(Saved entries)
↓
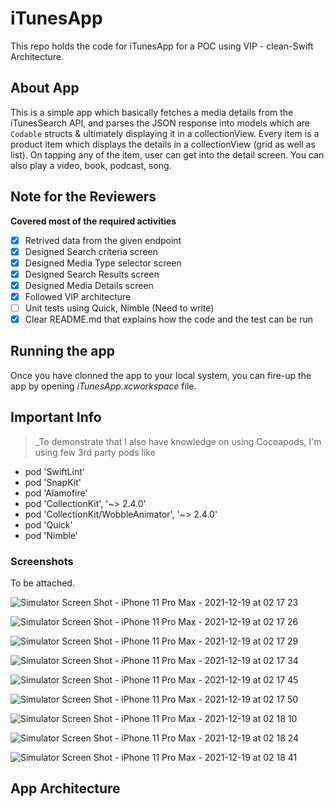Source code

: # iTunesApp
This repo holds the code for iTunesApp for a POC using VIP - clean-Swift Architecture.

## About App

This is a simple app which basically fetches a media details from the iTunesSearch API, and parses the JSON response into models which are `Codable` structs & ultimately displaying it in a collectionView. Every item is a product item which displays the details in a collectionView (grid as well as list). On tapping any of the item, user can get into the detail screen.
You can also play a video, book, podcast, song.

## Note for the Reviewers

**Covered most of the required activities**
- [x] Retrived data from the given endpoint 
- [x] Designed Search criteria screen
- [x] Designed Media Type selector screen
- [x] Designed Search Results screen
- [x] Designed Media Details screen
- [x] Followed VIP architecture
- [ ] Unit tests using Quick, Nimble (Need to write)
- [x] Clear README.md that explains how the code and the test can be run

## Running the app

Once you have clonned the app to your local system, you can fire-up the app by opening _iTunesApp.xcworkspace_ file.

## Important Info 
> _To demonstrate that I also have knowledge on using Cocoapods, I'm using few 3rd party pods like 

- pod 'SwiftLint'
- pod 'SnapKit'
- pod 'Alamofire'  
- pod 'CollectionKit', '~> 2.4.0'
- pod 'CollectionKit/WobbleAnimator', '~> 2.4.0'
- pod 'Quick'
- pod 'Nimble'


### Screenshots

To be attached.

![Simulator Screen Shot - iPhone 11 Pro Max - 2021-12-19 at 02 17 23](https://user-images.githubusercontent.com/6418402/146657788-d09168d0-6c46-49ff-9546-27d1a60127f2.png)

![Simulator Screen Shot - iPhone 11 Pro Max - 2021-12-19 at 02 17 26](https://user-images.githubusercontent.com/6418402/146657792-701b4785-ef2f-41a3-aa0e-c191f67d37d5.png)

![Simulator Screen Shot - iPhone 11 Pro Max - 2021-12-19 at 02 17 29](https://user-images.githubusercontent.com/6418402/146657793-b63a806d-7ab0-45a7-b7d7-42488149aae1.png)

![Simulator Screen Shot - iPhone 11 Pro Max - 2021-12-19 at 02 17 34](https://user-images.githubusercontent.com/6418402/146657794-70ab4a11-1a06-4615-966b-ee1eece1fd91.png)

![Simulator Screen Shot - iPhone 11 Pro Max - 2021-12-19 at 02 17 45](https://user-images.githubusercontent.com/6418402/146657798-c03925c4-52ca-46a7-8ec8-c954256b0a16.png)

![Simulator Screen Shot - iPhone 11 Pro Max - 2021-12-19 at 02 17 50](https://user-images.githubusercontent.com/6418402/146657801-1b3537c0-28c1-444c-8ea2-0542ab56e46a.png)

![Simulator Screen Shot - iPhone 11 Pro Max - 2021-12-19 at 02 18 10](https://user-images.githubusercontent.com/6418402/146657803-97ebc2be-4863-4431-91a0-ab37d73ccc53.png)

![Simulator Screen Shot - iPhone 11 Pro Max - 2021-12-19 at 02 18 24](https://user-images.githubusercontent.com/6418402/146657804-d370d884-3d12-4d5a-bd87-5759c03d11ed.png)

![Simulator Screen Shot - iPhone 11 Pro Max - 2021-12-19 at 02 18 41](https://user-images.githubusercontent.com/6418402/146657805-8f377e54-51e5-40f2-9a3d-347c23fee19a.png)


## App Architecture





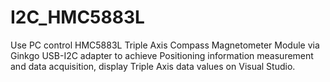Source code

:# I2C_HMC5883L
Use PC control HMC5883L Triple Axis Compass Magnetometer Module via Ginkgo USB-I2C adapter to achieve Positioning information measurement and data acquisition, display Triple Axis data values on Visual Studio.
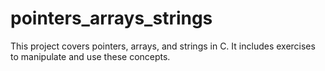 # pointers_arrays_strings

This project covers pointers, arrays, and strings in C. It includes exercises to manipulate and use these concepts.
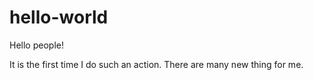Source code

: # hello-world

Hello people!

It is the first time I do such an action.
There are many new thing for me.
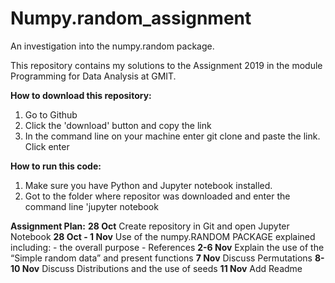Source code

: # Numpy.random_assignment
An investigation into the numpy.random package.

This repository contains my solutions to the Assignment 2019 in the module Programming for Data Analysis at GMIT. 

**How to download this repository:**
1. Go to Github
2. Click the 'download' button and copy the link
3. In the command line on your machine enter git clone and paste the link. Click enter

**How to run this code:**
1. Make sure you have Python and Jupyter notebook installed.
2. Got to the folder where repositor was downloaded and enter the command line 'jupyter notebook

**Assignment Plan:**
**28 Oct**         Create repository in Git and open Jupyter Notebook
**28 Oct - 1 Nov** Use of the numpy.RANDOM PACKAGE explained including:
                    - the overall purpose
                    - References
**2-6 Nov**        Explain the use of the “Simple random data” and present functions
**7 Nov**          Discuss Permutations
**8-10 Nov**       Discuss Distributions and the use of seeds
**11 Nov**         Add Readme
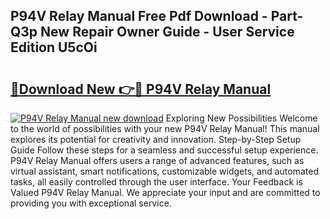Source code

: ## P94V Relay Manual Free Pdf Download - Part-Q3p New Repair Owner Guide - User Service Edition U5cOi

# <h2><a href="http://cf1198.oget.top/?id=P94V+Relay+Manual">🔗Download New 👉🔴 P94V Relay Manual</a></h2>

[![P94V Relay Manual new download](https://i.imgur.com/5g1atiW.png)](http://cf1198.oget.top/?id=P94V+Relay+Manual)
Exploring New Possibilities Welcome to the world of possibilities with your new P94V Relay Manual! This manual explores its potential for creativity and innovation. Step-by-Step Setup Guide Follow these steps for a seamless and successful setup experience. P94V Relay Manual offers users a range of advanced features, such as virtual assistant, smart notifications, customizable widgets, and automated tasks, all easily controlled through the user interface. Your Feedback is Valued P94V Relay Manual. We appreciate your input and are committed to providing you with exceptional service.
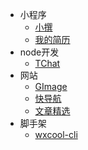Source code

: * 小程序
    * [小撰](mini/write.md)
    * [我的简历](mini/resume.md)
* node开发
    * [TChat](node/TChat.md)
* 网站
    * [GImage](web/GImage.md)
    * [快导航](web/KuGo.md)
    * [文章精选](web/articles.md)
    <!-- * [知识宝箱](web/fontEnd.md) -->
* 脚手架
    * [wxcool-cli](npm/wxcool-cli.md)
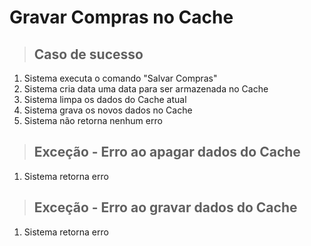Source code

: # Gravar Compras no Cache

> ## Caso de sucesso
1. Sistema executa o comando "Salvar Compras"
2. Sistema cria data uma data para ser armazenada no Cache
3. Sistema limpa os dados do Cache atual
4. Sistema grava os novos dados no Cache
5. Sistema não retorna nenhum erro

> ## Exceção - Erro ao apagar dados do Cache
1. Sistema retorna erro

> ## Exceção - Erro ao gravar dados do Cache
1. Sistema retorna erro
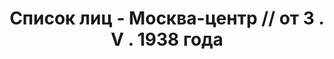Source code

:---
title: Список лиц - Москва-центр // от 3 . V . 1938 года
description: РГАСПИ, ф.17, оп.171, дело 416, лист 247
images:
- /disk/pictures/v08/17-171-416-247.jpg
- /disk/pictures/v08/17-171-416-248.jpg
- /disk/pictures/v08/17-171-416-249.jpg
---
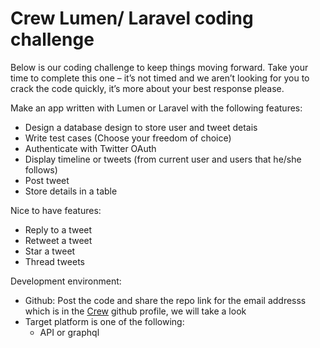 # Crew Lumen/ Laravel coding challenge

Below is our coding challenge to keep things moving forward. Take your time to complete this one – it’s not timed and we aren’t looking for you to crack the code quickly, it’s more about your best response please.

Make an app written with Lumen or Laravel with the following features:

* Design a database design to store user and tweet detais
* Write test cases (Choose your freedom of choice)
* Authenticate with Twitter OAuth
* Display timeline or tweets (from current user and users that he/she follows)
* Post tweet
* Store details in a table

Nice to have features:

* Reply to a tweet
* Retweet a tweet
* Star a tweet
* Thread tweets

Development environment:

* Github: Post the code and share the repo link for the email addresss which is in the [Crew](https://github.com/crewdigi) github profile, we will take a look 
* Target platform is one of the following:
  * API or graphql
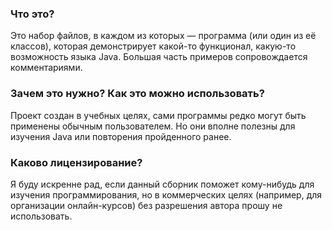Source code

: ### Что это?

Это набор файлов, в каждом из которых — программа 
(или один из её классов), которая демонстрирует 
какой-то функционал, какую-то возможность языка Java.
Большая часть примеров сопровождается комментариями.

### Зачем это нужно? Как это можно использовать?

Проект создан в учебных целях, сами программы редко могут
быть применены обычным пользователем.
Но они вполне полезны для изучения Java
или повторения пройденного ранее. 

### Каково лицензирование?

Я буду искренне рад, если данный сборник поможет кому-нибудь
для изучения программирования, но в коммерческих целях 
(например, для организации онлайн-курсов) без разрешения
автора прошу не использовать.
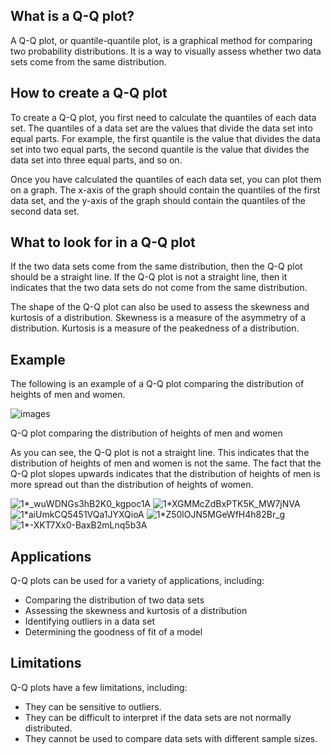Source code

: What is a Q-Q plot?
-------------------

A Q-Q plot, or quantile-quantile plot, is a graphical method for comparing two probability distributions. It is a way to visually assess whether two data sets come from the same distribution.

How to create a Q-Q plot
------------------------

To create a Q-Q plot, you first need to calculate the quantiles of each data set. The quantiles of a data set are the values that divide the data set into equal parts. For example, the first quantile is the value that divides the data set into two equal parts, the second quantile is the value that divides the data set into three equal parts, and so on.

Once you have calculated the quantiles of each data set, you can plot them on a graph. The x-axis of the graph should contain the quantiles of the first data set, and the y-axis of the graph should contain the quantiles of the second data set.

What to look for in a Q-Q plot
------------------------------

If the two data sets come from the same distribution, then the Q-Q plot should be a straight line. If the Q-Q plot is not a straight line, then it indicates that the two data sets do not come from the same distribution.

The shape of the Q-Q plot can also be used to assess the skewness and kurtosis of a distribution. Skewness is a measure of the asymmetry of a distribution. Kurtosis is a measure of the peakedness of a distribution.

Example
-------

The following is an example of a Q-Q plot comparing the distribution of heights of men and women.

![images](https://github.com/IshaanAdarsh/TIL/assets/100434702/eb8fc356-6bff-4b18-8e00-4c611eef18b0)

Q-Q plot comparing the distribution of heights of men and women 

As you can see, the Q-Q plot is not a straight line. This indicates that the distribution of heights of men and women is not the same. The fact that the Q-Q plot slopes upwards indicates that the distribution of heights of men is more spread out than the distribution of heights of women.

![1*_wuWDNGs3hB2K0_kgpoc1A](https://github.com/IshaanAdarsh/TIL/assets/100434702/fe3e4cd9-a78d-4976-8e50-8e98c3dba440)
![1*XGMMcZdBxPTK5K_MW7jNVA](https://github.com/IshaanAdarsh/TIL/assets/100434702/fa9247fc-73b2-42be-b396-d9ffc6969872)
![1*aiUmkCQ5451VQa1JYXQioA](https://github.com/IshaanAdarsh/TIL/assets/100434702/2855e06d-cd85-4fda-856e-fc2e4326cc44)
![1*Z50lOJN5MGeWfH4h82Br_g](https://github.com/IshaanAdarsh/TIL/assets/100434702/a9c3bedf-f1bb-414c-abb4-4ba214cbefab)
![1*-XKT7Xx0-BaxB2mLnq5b3A](https://github.com/IshaanAdarsh/TIL/assets/100434702/6f006516-3ecb-44d2-8e35-f9c0d7813e49)


Applications
------------

Q-Q plots can be used for a variety of applications, including:

-   Comparing the distribution of two data sets
-   Assessing the skewness and kurtosis of a distribution
-   Identifying outliers in a data set
-   Determining the goodness of fit of a model

Limitations
-----------

Q-Q plots have a few limitations, including:

-   They can be sensitive to outliers.
-   They can be difficult to interpret if the data sets are not normally distributed.
-   They cannot be used to compare data sets with different sample sizes.
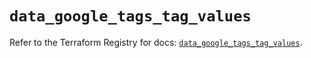 # `data_google_tags_tag_values`

Refer to the Terraform Registry for docs: [`data_google_tags_tag_values`](https://registry.terraform.io/providers/hashicorp/google-beta/5.27.0/docs/data-sources/google_tags_tag_values).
↑
■ Problem to work on:
The required answer is the exact run of lines above starting at the line with "Once you have clonned" and ending at the line with "To be attached.", with both ends present.

■ Response box:
Once you have clonned the app to your local system, you can fire-up the app by opening _iTunesApp.xcworkspace_ file.

## Important Info 
> _To demonstrate that I also have knowledge on using Cocoapods, I'm using few 3rd party pods like 

- pod 'SwiftLint'
- pod 'SnapKit'
- pod 'Alamofire'  
- pod 'CollectionKit', '~> 2.4.0'
- pod 'CollectionKit/WobbleAnimator', '~> 2.4.0'
- pod 'Quick'
- pod 'Nimble'


### Screenshots

To be attached.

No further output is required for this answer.